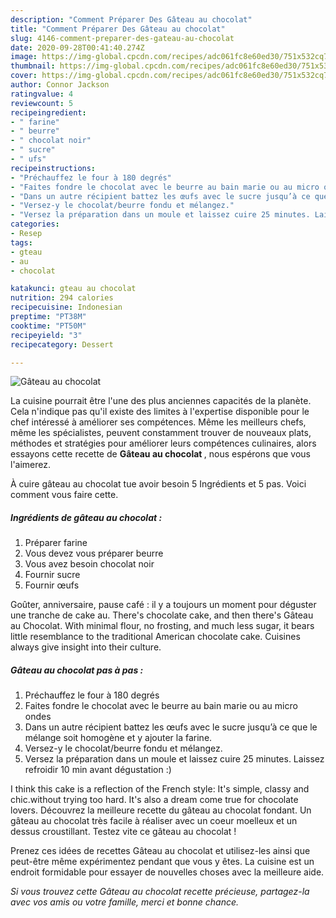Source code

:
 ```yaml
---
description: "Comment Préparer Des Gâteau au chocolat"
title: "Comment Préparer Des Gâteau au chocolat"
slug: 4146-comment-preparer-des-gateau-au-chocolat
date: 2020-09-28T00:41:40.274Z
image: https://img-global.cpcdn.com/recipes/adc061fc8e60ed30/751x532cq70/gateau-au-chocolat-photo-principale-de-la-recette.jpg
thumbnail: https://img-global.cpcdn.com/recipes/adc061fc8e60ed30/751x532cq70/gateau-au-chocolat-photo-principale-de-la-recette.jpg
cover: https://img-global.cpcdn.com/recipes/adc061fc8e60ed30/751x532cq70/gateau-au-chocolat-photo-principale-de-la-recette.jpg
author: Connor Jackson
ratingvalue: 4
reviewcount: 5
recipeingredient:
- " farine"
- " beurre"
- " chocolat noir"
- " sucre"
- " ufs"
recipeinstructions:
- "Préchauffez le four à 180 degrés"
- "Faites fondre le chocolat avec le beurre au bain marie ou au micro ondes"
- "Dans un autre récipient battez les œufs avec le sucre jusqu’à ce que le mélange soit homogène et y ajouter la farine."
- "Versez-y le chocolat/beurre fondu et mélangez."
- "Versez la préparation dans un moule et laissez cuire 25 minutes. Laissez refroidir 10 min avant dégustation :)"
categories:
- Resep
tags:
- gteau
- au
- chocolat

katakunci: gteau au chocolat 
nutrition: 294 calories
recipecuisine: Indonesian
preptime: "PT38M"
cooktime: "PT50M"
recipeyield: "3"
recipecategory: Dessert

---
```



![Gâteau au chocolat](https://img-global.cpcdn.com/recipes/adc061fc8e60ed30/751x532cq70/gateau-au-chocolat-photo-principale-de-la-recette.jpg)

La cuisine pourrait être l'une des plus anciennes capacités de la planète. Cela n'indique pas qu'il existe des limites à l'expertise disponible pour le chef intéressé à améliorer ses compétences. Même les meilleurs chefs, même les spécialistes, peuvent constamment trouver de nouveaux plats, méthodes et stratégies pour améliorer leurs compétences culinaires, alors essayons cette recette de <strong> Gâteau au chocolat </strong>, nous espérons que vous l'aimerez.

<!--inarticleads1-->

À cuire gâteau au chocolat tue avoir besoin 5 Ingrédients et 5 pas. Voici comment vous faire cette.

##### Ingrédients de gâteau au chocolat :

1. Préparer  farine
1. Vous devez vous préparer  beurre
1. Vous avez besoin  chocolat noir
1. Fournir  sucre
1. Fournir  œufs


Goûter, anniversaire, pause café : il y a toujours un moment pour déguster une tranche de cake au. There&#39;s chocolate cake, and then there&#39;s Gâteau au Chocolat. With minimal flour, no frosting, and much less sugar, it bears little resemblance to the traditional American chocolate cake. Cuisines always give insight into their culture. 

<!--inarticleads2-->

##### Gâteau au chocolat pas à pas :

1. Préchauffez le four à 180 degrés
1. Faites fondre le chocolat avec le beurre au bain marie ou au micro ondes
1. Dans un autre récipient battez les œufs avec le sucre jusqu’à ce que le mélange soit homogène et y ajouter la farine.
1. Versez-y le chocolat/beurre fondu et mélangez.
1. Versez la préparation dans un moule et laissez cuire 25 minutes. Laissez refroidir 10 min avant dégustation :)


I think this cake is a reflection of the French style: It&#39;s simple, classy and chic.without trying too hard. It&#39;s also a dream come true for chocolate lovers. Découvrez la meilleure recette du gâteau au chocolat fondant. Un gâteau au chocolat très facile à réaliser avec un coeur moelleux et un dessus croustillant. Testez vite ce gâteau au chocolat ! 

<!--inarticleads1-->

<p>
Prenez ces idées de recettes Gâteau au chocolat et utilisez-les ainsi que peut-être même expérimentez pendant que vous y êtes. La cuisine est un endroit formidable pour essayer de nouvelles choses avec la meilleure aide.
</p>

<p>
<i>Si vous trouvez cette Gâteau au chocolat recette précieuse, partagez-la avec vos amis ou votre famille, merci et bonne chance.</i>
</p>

------------------------------------

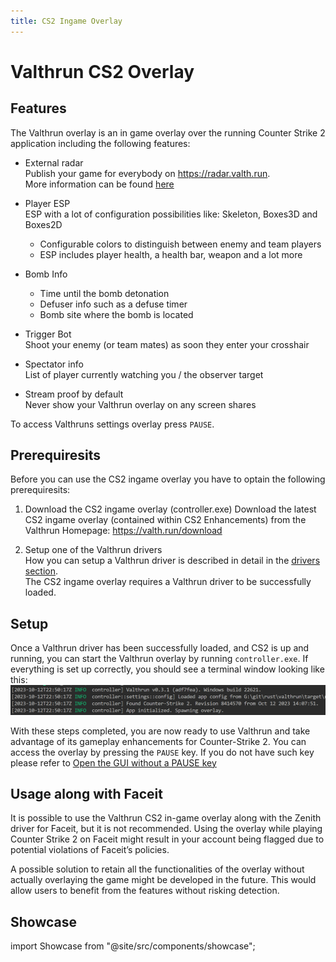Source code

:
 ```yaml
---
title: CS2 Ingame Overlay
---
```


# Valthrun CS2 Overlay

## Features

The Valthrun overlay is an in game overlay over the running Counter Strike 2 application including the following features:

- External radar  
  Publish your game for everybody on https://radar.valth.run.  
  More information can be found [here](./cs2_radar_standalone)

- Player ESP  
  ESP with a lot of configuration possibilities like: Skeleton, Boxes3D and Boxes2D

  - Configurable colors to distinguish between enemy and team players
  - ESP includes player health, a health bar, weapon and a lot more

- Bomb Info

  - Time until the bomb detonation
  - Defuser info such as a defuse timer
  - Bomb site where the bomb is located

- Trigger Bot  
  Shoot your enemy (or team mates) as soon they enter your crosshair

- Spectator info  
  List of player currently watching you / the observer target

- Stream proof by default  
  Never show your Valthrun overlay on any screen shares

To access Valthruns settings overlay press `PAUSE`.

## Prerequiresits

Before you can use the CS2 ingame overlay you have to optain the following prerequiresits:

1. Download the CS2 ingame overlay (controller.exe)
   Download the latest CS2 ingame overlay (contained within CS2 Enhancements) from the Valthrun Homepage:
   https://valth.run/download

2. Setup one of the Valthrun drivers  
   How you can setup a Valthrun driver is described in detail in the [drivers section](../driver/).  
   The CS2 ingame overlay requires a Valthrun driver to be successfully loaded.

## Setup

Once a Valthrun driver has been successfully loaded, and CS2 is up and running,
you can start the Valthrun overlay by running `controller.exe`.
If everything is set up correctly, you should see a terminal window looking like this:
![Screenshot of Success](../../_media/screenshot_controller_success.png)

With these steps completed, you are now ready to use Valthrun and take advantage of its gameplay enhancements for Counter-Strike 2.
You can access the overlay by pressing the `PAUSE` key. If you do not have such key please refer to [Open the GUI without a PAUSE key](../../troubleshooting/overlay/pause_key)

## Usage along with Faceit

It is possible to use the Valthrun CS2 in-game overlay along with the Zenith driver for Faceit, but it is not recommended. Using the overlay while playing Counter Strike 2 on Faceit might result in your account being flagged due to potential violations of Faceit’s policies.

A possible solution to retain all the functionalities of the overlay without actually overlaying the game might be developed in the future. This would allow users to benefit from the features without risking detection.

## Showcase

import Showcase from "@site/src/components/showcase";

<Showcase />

------------------------------------

WORK ITEM: Show each line in the listing above that has "noir".

FINAL ANSWER:
- " chocolat noir"
1. Vous avez besoin  chocolat noir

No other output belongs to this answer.